6. Artikel VI Eindejaarsbesluit 2024 (met name ‘Voorbeeld 6’)
Op p. 54 van Stb. 2024, 441 staat nagenoeg dezelfde tekst als die waarmee paragraaf 5 van deze bijdrage aanving. De wijzigingen zijn hieronder gecursiveerd/doorgehaald aangegeven:
De uitwerking van het bijbehorende voorbeeld is nu als volgt:
Voorbeeld 6 - Verkrijging onroerende zaak door verkrijgende rechtspersoon
Met deze berekening is rechtgezet dat toepassing van een vrijstelling per verkregen pand(je) en niet per verkregen mandje vastgoed wordt toegepast. Dat de tekst van de uitwerking van het voorbeeld is aangepast, is evident, maar de inleidende alinea als toelichting op de bepaling uit het uitvoeringsbesluit is inhoudelijk ongewijzigd. Van een stelselwijziging is geen sprake, sterker nog, het voorbeeld is juist weer op één lijn gebracht met het stelsel. Begrijp ik de Opinie goed, dan wordt daarin een grondslagvermindering voorgestaan zoals bij verdeling van een gemeenschap (artikel 12 Wet BRV). In ‘Voorbeeld 6’ is daarvoor echter geen plaats, omdat A en B de onroerende zaken niet gezamenlijk hebben verkregen, maar X bv (waarin A en B ieder voor 50% een belang hadden). Oftewel, hier is civielrechtelijk geen gemeenschap ontstaan die in aanmerking komt voor verdeling.

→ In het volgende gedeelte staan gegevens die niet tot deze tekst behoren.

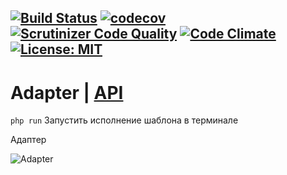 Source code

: [![Build Status](https://travis-ci.org/Jagepard/PhpDesignPatterns-Adapter.svg?branch=master)](https://travis-ci.org/Jagepard/PhpDesignPatterns-Adapter)
[![codecov](https://codecov.io/gh/Jagepard/PhpDesignPatterns-Adapter/branch/master/graph/badge.svg)](https://codecov.io/gh/Jagepard/PhpDesignPatterns-Adapter)
[![Scrutinizer Code Quality](https://scrutinizer-ci.com/g/Jagepard/PhpDesignPatterns-Adapter/badges/quality-score.png?b=master)](https://scrutinizer-ci.com/g/Jagepard/PhpDesignPatterns-Adapter/?branch=master)
[![Code Climate](https://codeclimate.com/github/Jagepard/PhpDesignPatterns-Adapter/badges/gpa.svg)](https://codeclimate.com/github/Jagepard/PhpDesignPatterns-Adapter)
[![License: MIT](https://img.shields.io/badge/license-MIT-498e7f.svg)](https://mit-license.org/)
-----

# Adapter | [API](https://github.com/Jagepard/PhpDesignPatterns-Adapter/blob/master/docs.md "Documentation API")
```php run``` Запустить исполнение шаблона в терминале

Адаптер

![Adapter](https://github.com/Jagepard/PhpDesignPatterns-Adapter/blob/master/UML.png)
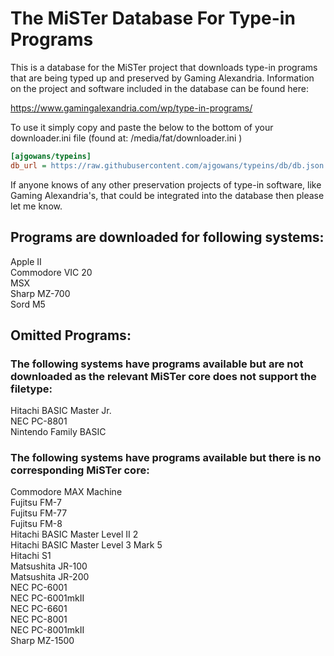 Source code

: # The MiSTer Database For Type-in Programs 

This is a database for the MiSTer project that downloads type-in programs that are being typed up and preserved by Gaming Alexandria.  Information on the project and software included in the database can be found here:

https://www.gamingalexandria.com/wp/type-in-programs/


To use it simply copy and paste the below to the bottom of your downloader.ini file (found at: /media/fat/downloader.ini )

```ini
[ajgowans/typeins]
db_url = https://raw.githubusercontent.com/ajgowans/typeins/db/db.json.zip
```

If anyone knows of any other preservation projects of type-in software, like Gaming Alexandria's, that could be integrated into the database then please let me know.

 ## Programs are downloaded for following systems:
 
 Apple II <br>
 Commodore VIC 20 <br>
 MSX <br>
 Sharp MZ-700 <br>
 Sord M5 <br>
 
 ## Omitted Programs:

### The following systems have programs available but are not downloaded as the relevant MiSTer core does not support the filetype: <br>
Hitachi BASIC Master Jr. <br>
NEC PC-8801 <br>
Nintendo Family BASIC <br>


 ### The following systems have programs available but there is no corresponding MiSTer core: <br>
Commodore MAX Machine <br>
Fujitsu FM-7 <br>
Fujitsu FM-77 <br>
Fujitsu FM-8 <br>
Hitachi BASIC Master Level II 2 <br>
Hitachi BASIC Master Level 3 Mark 5 <br>
Hitachi S1 <br>
Matsushita JR-100 <br>
Matsushita JR-200 <br>
NEC PC-6001 <br>
NEC PC-6001mkII <br>
NEC PC-6601 <br>
NEC PC-8001 <br>
NEC PC-8001mkII <br>
Sharp MZ-1500 <br>


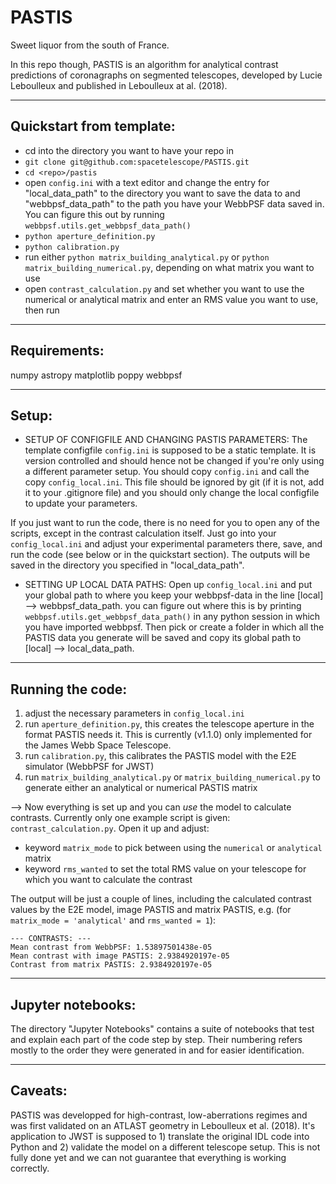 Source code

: # PASTIS
Sweet liquor from the south of France.

In this repo though, PASTIS is an algorithm for analytical contrast predictions of coronagraphs on segmented telescopes, developed by Lucie Leboulleux and published in Leboulleux at al. (2018).

------
Quickstart from template:
------
- cd into the directory you want to have your repo in
- `git clone git@github.com:spacetelescope/PASTIS.git`
- `cd <repo>/pastis`
- open `config.ini` with a text editor and change the entry for "local_data_path" to the directory you want to save the data to and "webbpsf_data_path" to the path you have your WebbPSF data saved in. You can figure this out by running `webbpsf.utils.get_webbpsf_data_path()`
- `python aperture_definition.py`
- `python calibration.py`
- run either `python matrix_building_analytical.py` or `python matrix_building_numerical.py`, depending on what matrix you want to use
- open `contrast_calculation.py` and set whether you want to use the numerical or analytical matrix and enter an RMS value you want to use, then run

------
Requirements:
------

numpy
astropy
matplotlib
poppy
webbpsf


------
Setup:
------
- SETUP OF CONFIGFILE AND CHANGING PASTIS PARAMETERS:
The template configfile `config.ini` is supposed to be a static template. It is version controlled and should hence not be changed if you're only using a different parameter setup. You should copy `config.ini` and call the copy `config_local.ini`. This file should be ignored by git (if it is not, add it to your .gitignore file) and you should only change the local configfile to update your parameters.

If you just want to run the code, there is no need for you to open any of the scripts, except in the contrast calculation itself. Just go into your `config_local.ini` and adjust your experimental parameters there, save, and run the code (see below or in the quickstart section). The outputs will be saved in the directory you specified in "local_data_path".

- SETTING UP LOCAL DATA PATHS:
Open up `config_local.ini` and put your global path to where you keep your webbpsf-data in the line [local] --> webbpsf_data_path. you can figure out where this is by printing `webbpsf.utils.get_webbpsf_data_path()` in any python session in which you have imported webbpsf.  Then pick or create a folder in which all the PASTIS data you generate will be saved and copy its global path to [local] --> local_data_path.

-----------------
Running the code:
-----------------

1) adjust the necessary parameters in `config_local.ini`
2) run `aperture_definition.py`, this creates the telescope aperture in the format PASTIS needs it. This is currently (v1.1.0) only implemented for the James Webb Space Telescope.
3) run `calibration.py`, this calibrates the PASTIS model with the E2E simulator (WebbPSF for JWST)
4) run `matrix_building_analytical.py` or `matrix_building_numerical.py` to generate either an analytical or numerical PASTIS matrix

--> Now everything is set up and you can *use* the model to calculate contrasts. Currently only one example script is given: `contrast_calculation.py`. Open it up and adjust:
- keyword `matrix_mode` to pick between using the `numerical` or `analytical` matrix
- keyword `rms_wanted` to set the total RMS value on your telescope for which you want to calculate the contrast

The output will be just a couple of lines, including the calculated contrast values by the E2E model, image PASTIS and matrix PASTIS, e.g. (for `matrix_mode = 'analytical'` and `rms_wanted = 1`):

```
--- CONTRASTS: ---
Mean contrast from WebbPSF: 1.53897501438e-05
Mean contrast with image PASTIS: 2.9384920197e-05
Contrast from matrix PASTIS: 2.9384920197e-05
```

-----------------
Jupyter notebooks:
-----------------

The directory "Jupyter Notebooks" contains a suite of notebooks that test and explain each part of the code step by step. Their numbering refers mostly to the order they were generated in and for easier identification.

-------
Caveats:
-------

PASTIS was developped for high-contrast, low-aberrations regimes and was first validated on an ATLAST geometry in Leboulleux et al. (2018). It's application to JWST is supposed to 1) translate the original IDL code into Python and 2) validate the model on a different telescope setup. This is not fully done yet and we can not guarantee that everything is working correctly.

7. Weerlegging van nadere argumenten
Van der Zwan vervolgt zijn opinie met een aantal argumenten die ik hierna parafraseer en van een korte weerlegging voorzie:
- de oorspronkelijk tekst in het voorstel uit april 2024 was anders;
- de mate van een vrijstelling bij een verkrijger gaat nu afhangen van een (indirect) belang op een hoger (aandeelhouders)niveau;
- de nieuwe tekst wijkt af van de gedachte dat bij een verdeling heffing zonder verrijking niet billijk is; en
- bij ruziesplitsing is in de regel geen sprake van het ontgaan van belastingen.
Ad i. Voor zover ik dit argument opvat als een beroep op gewekt vertrouwen is evident dat dit niet slaagt, nu een voorstel voor een nieuwe regeling geen enkele rechtskracht heeft.
Ad ii. Dit is niet anders dan bij de zo gewenste analoge toepassing van grondslagvermindering zoals bij de verdeling van een gemeenschap.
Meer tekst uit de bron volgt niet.